Reputation: 133
I'm testing "shutting down servers using UPS" while hadoop task is running, and I have two questions.
I wonder if running task can be saved, and then it continues the remaining work again after rebooting. (at all nodes)
If "1" is not supported, is it safe to start shutting down process while hadoop tasks are running? Or, is there anything I have to do to preserve hadoop system? (cluster?)
Upvotes: 2
Views: 122
Reputation: 8572
It is not possible to save the state of running tasks with Hadoop as of now. It would be an extremely difficult process since all of the resource allocations happen based on the current load of the system but after restarting your entire cluster there might be entirely different workload therefore restoring the state does not make sense.

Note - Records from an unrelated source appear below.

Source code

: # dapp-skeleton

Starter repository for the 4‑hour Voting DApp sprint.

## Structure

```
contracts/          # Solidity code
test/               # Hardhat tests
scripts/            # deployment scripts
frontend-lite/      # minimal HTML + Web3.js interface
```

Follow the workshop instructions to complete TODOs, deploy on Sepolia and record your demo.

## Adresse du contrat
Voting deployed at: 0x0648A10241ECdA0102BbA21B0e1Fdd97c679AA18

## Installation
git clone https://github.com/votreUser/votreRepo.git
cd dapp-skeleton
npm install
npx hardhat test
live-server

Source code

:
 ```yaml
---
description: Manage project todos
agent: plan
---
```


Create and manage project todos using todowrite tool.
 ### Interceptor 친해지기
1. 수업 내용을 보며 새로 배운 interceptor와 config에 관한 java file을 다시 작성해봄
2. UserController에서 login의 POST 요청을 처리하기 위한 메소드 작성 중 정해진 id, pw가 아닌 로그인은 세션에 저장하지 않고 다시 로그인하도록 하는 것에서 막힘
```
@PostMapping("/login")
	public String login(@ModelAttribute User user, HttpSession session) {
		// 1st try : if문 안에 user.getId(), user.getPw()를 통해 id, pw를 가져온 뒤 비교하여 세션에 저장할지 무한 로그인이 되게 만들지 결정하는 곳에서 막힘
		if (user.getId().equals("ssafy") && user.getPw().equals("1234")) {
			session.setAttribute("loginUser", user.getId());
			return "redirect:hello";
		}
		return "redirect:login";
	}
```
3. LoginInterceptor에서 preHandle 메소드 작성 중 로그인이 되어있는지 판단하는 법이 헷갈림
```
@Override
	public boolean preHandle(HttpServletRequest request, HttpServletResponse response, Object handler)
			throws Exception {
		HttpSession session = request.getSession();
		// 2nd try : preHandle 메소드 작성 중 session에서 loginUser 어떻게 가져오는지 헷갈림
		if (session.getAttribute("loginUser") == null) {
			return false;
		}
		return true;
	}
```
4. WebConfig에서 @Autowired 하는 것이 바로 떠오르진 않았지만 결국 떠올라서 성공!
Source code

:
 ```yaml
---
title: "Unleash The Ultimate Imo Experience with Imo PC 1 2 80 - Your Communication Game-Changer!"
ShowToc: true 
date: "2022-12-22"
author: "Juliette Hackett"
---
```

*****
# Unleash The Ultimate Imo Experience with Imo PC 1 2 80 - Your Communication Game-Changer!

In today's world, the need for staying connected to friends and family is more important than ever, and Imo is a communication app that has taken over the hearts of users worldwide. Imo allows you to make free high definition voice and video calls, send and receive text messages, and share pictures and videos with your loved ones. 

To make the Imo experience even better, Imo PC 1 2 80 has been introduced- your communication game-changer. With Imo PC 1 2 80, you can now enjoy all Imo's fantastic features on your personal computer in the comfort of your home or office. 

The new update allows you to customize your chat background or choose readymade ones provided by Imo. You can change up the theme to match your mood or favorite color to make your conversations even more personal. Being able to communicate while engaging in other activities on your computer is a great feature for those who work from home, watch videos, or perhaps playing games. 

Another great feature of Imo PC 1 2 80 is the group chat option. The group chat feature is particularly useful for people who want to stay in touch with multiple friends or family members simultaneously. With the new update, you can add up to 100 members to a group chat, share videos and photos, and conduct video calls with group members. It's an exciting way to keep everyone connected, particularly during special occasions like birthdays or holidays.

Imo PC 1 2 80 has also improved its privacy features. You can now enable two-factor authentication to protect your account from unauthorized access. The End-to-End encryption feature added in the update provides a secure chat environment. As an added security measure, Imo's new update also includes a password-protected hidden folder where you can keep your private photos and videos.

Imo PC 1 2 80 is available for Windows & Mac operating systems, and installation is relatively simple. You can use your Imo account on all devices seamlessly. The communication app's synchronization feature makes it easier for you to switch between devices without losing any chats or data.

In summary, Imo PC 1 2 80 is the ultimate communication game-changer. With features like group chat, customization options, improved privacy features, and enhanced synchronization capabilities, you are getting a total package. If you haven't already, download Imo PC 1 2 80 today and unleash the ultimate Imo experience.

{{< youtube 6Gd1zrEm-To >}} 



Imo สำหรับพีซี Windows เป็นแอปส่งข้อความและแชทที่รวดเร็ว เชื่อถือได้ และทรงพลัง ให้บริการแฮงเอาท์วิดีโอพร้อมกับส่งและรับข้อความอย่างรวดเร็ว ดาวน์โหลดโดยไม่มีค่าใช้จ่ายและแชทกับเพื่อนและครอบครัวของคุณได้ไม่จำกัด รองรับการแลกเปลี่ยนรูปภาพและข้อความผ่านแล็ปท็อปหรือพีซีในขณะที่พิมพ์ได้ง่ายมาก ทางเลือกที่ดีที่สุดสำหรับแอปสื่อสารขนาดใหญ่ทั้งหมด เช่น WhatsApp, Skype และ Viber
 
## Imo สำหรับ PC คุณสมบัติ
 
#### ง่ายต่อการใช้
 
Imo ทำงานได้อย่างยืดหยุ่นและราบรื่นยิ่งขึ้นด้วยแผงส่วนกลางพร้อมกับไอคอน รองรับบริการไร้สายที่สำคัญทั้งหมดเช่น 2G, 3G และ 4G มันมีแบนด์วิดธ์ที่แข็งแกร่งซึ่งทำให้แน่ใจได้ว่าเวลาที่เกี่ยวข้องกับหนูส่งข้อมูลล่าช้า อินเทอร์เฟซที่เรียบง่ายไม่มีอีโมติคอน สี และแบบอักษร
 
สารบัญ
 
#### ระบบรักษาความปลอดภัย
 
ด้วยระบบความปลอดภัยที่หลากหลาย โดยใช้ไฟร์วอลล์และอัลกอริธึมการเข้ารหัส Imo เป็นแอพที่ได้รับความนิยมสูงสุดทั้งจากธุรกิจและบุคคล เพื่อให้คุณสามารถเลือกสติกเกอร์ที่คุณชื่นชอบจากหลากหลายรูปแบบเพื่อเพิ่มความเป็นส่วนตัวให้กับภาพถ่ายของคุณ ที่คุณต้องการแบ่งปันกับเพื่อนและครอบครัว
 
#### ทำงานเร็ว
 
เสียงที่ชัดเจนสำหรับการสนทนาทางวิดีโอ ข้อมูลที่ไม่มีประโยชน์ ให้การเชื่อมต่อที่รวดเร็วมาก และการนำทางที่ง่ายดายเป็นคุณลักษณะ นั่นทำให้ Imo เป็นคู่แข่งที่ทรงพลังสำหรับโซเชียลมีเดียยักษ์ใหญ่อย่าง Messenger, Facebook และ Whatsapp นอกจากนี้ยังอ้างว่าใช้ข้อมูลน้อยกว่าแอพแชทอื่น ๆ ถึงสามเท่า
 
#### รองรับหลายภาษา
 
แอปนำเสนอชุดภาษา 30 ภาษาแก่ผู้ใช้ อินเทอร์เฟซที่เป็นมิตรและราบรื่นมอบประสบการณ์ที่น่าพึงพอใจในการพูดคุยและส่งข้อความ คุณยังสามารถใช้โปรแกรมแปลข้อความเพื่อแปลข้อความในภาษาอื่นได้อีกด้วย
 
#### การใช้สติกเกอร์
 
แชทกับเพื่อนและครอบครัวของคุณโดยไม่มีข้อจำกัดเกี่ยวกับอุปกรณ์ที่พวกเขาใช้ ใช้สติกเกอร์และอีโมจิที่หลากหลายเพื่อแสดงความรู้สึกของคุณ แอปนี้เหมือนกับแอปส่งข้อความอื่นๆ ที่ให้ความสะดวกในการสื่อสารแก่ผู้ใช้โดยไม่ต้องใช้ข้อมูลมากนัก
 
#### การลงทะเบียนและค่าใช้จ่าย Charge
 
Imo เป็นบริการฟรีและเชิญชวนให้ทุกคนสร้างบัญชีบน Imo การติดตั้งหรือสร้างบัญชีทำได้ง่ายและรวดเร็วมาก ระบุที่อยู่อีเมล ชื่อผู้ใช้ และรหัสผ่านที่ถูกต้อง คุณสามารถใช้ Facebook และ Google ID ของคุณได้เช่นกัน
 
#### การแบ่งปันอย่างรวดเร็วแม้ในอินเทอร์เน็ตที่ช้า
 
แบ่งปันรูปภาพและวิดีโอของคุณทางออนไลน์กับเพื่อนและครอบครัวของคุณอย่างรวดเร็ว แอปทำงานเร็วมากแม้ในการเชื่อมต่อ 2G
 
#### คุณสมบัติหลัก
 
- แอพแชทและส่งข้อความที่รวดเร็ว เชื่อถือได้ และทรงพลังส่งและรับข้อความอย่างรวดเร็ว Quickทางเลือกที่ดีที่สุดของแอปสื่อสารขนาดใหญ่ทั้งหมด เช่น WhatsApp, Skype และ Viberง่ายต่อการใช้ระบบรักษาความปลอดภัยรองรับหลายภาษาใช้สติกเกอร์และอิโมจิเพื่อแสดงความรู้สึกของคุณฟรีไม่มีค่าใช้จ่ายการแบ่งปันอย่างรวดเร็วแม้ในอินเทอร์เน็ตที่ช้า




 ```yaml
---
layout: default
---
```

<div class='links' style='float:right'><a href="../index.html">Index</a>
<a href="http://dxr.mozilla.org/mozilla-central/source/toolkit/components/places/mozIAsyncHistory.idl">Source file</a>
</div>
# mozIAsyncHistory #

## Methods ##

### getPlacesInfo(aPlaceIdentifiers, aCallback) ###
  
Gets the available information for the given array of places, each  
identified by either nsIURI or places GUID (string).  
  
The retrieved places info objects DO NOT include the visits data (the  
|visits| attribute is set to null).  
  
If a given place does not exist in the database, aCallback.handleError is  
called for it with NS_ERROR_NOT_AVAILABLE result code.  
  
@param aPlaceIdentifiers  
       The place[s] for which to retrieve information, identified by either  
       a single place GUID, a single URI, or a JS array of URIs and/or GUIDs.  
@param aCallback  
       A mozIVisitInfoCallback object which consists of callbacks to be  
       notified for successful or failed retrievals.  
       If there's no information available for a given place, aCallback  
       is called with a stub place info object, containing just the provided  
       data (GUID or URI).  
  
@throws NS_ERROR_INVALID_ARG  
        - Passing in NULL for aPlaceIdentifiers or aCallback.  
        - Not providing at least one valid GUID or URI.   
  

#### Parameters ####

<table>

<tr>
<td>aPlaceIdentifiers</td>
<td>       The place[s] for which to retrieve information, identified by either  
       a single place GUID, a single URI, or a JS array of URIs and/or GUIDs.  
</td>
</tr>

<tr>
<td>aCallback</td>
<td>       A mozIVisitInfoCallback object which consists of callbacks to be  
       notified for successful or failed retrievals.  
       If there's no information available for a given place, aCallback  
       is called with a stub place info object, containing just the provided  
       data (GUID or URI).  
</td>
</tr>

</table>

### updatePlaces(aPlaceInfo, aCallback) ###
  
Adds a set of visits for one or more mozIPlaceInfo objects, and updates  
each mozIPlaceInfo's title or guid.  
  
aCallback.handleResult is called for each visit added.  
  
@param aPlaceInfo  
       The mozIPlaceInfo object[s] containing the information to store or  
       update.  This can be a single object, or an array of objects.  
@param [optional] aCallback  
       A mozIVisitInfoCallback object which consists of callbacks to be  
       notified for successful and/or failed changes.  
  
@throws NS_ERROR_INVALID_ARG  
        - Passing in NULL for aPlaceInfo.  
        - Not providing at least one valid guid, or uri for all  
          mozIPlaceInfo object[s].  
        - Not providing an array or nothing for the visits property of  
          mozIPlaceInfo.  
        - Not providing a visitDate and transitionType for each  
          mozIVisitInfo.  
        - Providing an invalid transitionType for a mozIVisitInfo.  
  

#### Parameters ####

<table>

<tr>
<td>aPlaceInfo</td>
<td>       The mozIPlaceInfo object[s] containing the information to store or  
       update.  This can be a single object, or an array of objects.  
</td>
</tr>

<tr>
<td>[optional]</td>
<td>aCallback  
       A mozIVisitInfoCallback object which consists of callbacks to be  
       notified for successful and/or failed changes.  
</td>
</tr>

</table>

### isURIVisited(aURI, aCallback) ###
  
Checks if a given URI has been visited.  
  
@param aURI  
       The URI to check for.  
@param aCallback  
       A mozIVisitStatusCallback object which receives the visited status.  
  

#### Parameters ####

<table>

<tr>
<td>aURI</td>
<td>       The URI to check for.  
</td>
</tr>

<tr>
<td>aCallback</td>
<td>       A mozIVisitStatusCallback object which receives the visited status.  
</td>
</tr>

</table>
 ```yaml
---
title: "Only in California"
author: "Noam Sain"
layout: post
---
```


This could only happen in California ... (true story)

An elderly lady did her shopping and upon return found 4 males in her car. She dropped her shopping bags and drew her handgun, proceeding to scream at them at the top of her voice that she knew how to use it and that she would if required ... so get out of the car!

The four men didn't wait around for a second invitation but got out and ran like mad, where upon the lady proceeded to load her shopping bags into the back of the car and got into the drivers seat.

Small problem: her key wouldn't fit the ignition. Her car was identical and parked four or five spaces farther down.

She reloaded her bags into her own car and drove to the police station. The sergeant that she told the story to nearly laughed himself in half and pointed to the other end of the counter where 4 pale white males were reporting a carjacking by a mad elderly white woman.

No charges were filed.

Answering your second questions, Hadoop was designed to tolerate node failures or temporary problems with accessing files and network outages as well. Individual tasks might fail and then the system restarts them on a other node. It is safe to shut down nodes from the cluster point of view, the only thing to keep in mind that the job will ultimately fail and you need to re-submit it after bringing back the cluster to life. One problem might arise with shutting down the cluster using the power switch is that temporary files are not getting cleaned up. This is usually not a major problem.
Upvotes: 1
Reputation: 12522
No, you can't "save" the task in an intermediate state. If you shut down hadoop while some jobs are running, you could end up with intermediate data from abandoned jobs occupying space. Apart from that, you could shut down the system while jobs are running.
Upvotes: 2